A criatura passou com dificuldade pela porta. Tinha pele negra como carvão e era tão alta que precisava ficar curvada para não bater no teto a cada pulinho que dava para se locomover. Tinha uma perna só. Sua cabeça era deformada, e sobre ela um gorro vermelho (mesma cor do tapa-sexo que vestia), mas não era possível ver seu rosto. Talvez, se Anderson o tivesse visto, teria desmaiado.

Quando Deus repartiu a fé entre os homens a porção dada a Anderson era muito pequena, mas nesse momento ele não pôde deixar de, em lágrimas, fazer uma fervorosa oração silenciosa.
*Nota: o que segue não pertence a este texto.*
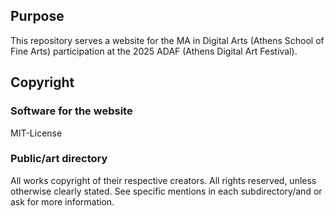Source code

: ## Purpose ##
This repository serves a website for the MA in Digital Arts (Athens School of Fine Arts) participation at the 2025 ADAF (Athens Digital Art Festival). 

## Copyright ##
### Software for the website ###
MIT-License

### Public/art directory ###
All works copyright of their respective creators. 
All rights reserved, unless otherwise clearly stated. 
See specific mentions in each subdirectory/and or ask for more information. 

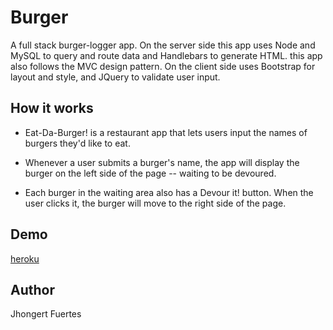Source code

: # Burger
A full stack burger-logger app. On the server side this app uses Node and MySQL to query and route data and Handlebars to generate HTML. this app also follows the MVC design pattern. On the client side uses Bootstrap for layout and style, and JQuery to validate user input.

## How it works
- Eat-Da-Burger! is a restaurant app that lets users input the names of burgers they'd like to eat.

- Whenever a user submits a burger's name, the app will display the burger on the left side of the page -- waiting to be devoured.

- Each burger in the waiting area also has a Devour it! button. When the user clicks it, the burger will move to the right side of the page.

## Demo
[heroku](https://thawing-scrubland-65973.herokuapp.com/)

## Author
Jhongert Fuertes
- Anderson? – A criatura sussurrou, ainda com a voz do vizinho. Saltitou pelo quarto, procurando. Em um momento aterrador passou bem perto da porta do armário, exalando seu cheiro de podre. Chegou a puxar o lençol e olhar ao redor, soltando um grunhido confuso ao não encontrar Anderson. Não sei se foi efeito da oração ou o invasor era muito burro, mas nem fez menção de olhar o armário. Assobiando, saltitou lentamente para fora do quarto. Quando ouviu a porta do apartamento se fechar, Anderson soltou um suspiro que não sabia que estava segurando. Ouviu nitidamente aquele assobio se afastar, seguido de uma batida na porta do apartamento ao lado.

- Heleno? – Ouviu sua própria voz chamando o vizinho, e não pôde deixar de arregalar os olhos e tremer todo. Ainda conseguiu ouvir a porta do vizinho se abrir, e foi aí que o assobio parou. Então veio o som de um baque, algo pesado caindo no chão, e depois o absoluto silêncio. Dormiu no armário. O corpo de Heleno não foi encontrado.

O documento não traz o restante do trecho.